◆ EXERCISE AIM ◆
Word for word, set down every line of the entries below from the line with "- add proper validations" to the line with "### 2. Engineering phase", including both, and no other line.

◆ Stored data ◆
= Beginning of Section =

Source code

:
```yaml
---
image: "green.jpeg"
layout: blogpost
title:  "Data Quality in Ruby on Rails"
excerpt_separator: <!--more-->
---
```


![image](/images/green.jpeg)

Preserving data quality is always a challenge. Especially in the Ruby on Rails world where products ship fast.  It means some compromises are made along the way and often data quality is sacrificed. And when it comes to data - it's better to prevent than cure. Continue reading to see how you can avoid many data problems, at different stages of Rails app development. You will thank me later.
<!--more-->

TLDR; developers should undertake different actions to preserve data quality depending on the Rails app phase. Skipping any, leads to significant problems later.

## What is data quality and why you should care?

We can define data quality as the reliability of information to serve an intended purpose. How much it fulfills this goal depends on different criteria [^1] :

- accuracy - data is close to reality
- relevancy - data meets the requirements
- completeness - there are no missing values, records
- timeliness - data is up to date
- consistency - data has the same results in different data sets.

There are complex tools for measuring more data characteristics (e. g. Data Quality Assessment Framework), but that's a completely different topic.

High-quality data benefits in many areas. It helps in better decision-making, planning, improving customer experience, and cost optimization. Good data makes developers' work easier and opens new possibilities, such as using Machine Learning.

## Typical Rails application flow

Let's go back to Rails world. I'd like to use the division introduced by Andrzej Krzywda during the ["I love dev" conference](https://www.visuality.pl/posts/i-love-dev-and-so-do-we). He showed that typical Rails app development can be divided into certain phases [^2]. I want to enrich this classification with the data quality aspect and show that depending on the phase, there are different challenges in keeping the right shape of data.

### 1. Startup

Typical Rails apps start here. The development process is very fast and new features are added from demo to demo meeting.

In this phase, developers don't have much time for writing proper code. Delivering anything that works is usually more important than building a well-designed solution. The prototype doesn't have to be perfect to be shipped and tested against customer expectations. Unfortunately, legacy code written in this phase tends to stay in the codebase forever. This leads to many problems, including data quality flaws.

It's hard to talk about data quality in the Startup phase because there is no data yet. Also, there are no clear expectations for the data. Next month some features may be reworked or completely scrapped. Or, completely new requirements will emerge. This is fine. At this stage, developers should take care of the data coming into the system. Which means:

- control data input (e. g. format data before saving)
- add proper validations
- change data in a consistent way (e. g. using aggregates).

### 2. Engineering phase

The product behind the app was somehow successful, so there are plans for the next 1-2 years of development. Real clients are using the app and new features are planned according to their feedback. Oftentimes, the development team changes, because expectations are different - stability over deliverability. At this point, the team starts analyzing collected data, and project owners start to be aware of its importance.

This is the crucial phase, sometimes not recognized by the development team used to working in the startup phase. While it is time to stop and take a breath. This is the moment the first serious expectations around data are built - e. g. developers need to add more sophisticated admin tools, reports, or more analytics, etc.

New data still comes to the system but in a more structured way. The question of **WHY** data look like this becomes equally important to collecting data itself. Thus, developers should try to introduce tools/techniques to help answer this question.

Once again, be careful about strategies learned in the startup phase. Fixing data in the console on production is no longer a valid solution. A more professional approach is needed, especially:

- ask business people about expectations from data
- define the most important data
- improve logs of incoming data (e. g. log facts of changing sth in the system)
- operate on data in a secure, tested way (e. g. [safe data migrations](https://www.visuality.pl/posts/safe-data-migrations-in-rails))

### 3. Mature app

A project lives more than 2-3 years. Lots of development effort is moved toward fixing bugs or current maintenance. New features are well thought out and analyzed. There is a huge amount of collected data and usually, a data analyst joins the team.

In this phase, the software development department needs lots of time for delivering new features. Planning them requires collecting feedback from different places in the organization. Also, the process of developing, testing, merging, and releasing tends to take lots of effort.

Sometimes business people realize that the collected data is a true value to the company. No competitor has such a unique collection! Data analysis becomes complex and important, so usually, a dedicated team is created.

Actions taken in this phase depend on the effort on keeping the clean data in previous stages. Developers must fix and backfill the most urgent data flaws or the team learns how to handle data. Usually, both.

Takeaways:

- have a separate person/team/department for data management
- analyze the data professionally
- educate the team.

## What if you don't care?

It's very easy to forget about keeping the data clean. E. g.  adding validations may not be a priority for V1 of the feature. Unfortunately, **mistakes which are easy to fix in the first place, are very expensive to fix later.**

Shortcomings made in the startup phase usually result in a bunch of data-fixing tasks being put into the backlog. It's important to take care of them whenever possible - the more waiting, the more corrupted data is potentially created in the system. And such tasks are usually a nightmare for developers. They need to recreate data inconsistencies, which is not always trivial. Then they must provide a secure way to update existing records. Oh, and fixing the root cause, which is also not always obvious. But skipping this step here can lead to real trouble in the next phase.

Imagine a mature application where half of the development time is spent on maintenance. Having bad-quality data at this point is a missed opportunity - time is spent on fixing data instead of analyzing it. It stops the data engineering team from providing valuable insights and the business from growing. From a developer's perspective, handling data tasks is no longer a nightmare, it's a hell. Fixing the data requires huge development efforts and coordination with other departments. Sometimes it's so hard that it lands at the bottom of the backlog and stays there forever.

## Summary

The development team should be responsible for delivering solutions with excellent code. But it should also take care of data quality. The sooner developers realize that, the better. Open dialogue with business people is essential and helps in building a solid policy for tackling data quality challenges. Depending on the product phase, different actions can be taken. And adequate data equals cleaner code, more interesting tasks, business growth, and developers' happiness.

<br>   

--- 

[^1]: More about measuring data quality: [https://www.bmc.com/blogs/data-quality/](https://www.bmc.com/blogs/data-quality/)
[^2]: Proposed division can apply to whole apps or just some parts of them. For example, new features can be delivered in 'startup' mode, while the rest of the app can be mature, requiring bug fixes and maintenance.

= End of Section =

◆ FINISHED TASK ◆
- add proper validations
- change data in a consistent way (e. g. using aggregates).

### 2. Engineering phase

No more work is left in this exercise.